Doing and Observing in (Large) Sequence Models. A Discussion of Auto-suggestive Delusions
Event: Seminar
Location: Hall 214 (“Google”), Faculty of Mathematics and Computer Science, University of Bucharest (14 Academiei Street)
8 May 2025, 14.00-16.00
Andreea EȘANU (NEC Alumna), (non-tenure) Assistant Professor, Faculty of Philosophy, University of Bucharest; Coordinator of the research group Technology – Culture – Humanities, New Europe College
In recent artificial intelligence (AI) literature, so-called hallucinations or delusions—instances where generative models produce false or unfounded outputs—have raised legitimate concerns about the trustworthiness and applicability of AI systems in real-world contexts.
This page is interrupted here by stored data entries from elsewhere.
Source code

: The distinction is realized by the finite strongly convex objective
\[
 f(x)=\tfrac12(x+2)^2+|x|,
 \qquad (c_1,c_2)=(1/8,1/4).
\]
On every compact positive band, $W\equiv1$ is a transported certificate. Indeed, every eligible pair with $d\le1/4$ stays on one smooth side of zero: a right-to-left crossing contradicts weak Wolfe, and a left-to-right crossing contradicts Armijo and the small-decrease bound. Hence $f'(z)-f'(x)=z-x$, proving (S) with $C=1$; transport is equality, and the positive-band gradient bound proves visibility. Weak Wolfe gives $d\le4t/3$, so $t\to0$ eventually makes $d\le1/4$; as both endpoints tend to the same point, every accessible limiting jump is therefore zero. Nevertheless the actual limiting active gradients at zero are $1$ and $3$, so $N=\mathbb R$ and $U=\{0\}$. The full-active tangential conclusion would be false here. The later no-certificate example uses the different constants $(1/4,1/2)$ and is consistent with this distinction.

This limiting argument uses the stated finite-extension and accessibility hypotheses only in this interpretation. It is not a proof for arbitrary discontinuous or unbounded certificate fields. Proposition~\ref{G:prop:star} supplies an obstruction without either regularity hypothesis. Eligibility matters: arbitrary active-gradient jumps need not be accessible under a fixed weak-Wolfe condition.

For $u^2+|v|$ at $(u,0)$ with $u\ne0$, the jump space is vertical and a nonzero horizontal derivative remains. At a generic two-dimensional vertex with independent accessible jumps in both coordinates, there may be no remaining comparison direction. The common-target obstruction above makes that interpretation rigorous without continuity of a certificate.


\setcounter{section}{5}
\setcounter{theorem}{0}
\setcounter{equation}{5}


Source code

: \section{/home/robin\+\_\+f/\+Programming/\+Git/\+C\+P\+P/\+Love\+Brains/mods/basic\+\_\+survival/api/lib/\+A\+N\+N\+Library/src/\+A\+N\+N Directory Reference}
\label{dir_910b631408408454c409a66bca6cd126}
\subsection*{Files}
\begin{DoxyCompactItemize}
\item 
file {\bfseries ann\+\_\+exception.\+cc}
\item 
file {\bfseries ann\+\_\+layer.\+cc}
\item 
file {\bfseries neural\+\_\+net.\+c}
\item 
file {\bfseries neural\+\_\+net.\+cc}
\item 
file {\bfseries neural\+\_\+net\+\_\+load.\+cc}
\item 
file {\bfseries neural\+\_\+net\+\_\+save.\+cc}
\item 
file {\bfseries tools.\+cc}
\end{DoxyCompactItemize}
While much of the literature frames these delusions as surface-level failures of content fidelity, a more profound explanation lies in the structural underpinnings of these models—specifically, in the presence of confounding variables and their treatment under causal inference frameworks like Judea Pearl’s do-calculus.
A compelling causal account of such delusions, particularly those termed auto-suggestive delusions, was developed recently by Ortega et al (2021) in the context of (large) sequence models, which are embedded in a great number of current generative AI models (including the GPT class of language models). According to this account, auto-suggestive delusions arise not merely from data scarcity or exposure bias but from a deeper conflation in the model of observations (ground-truth data) and actions (model-generated data) during inference. This misidentification introduces delusions whereby the model interprets its own outputs as evidence about the world—a self-reinforcing effect that systematically distorts its representation of reality.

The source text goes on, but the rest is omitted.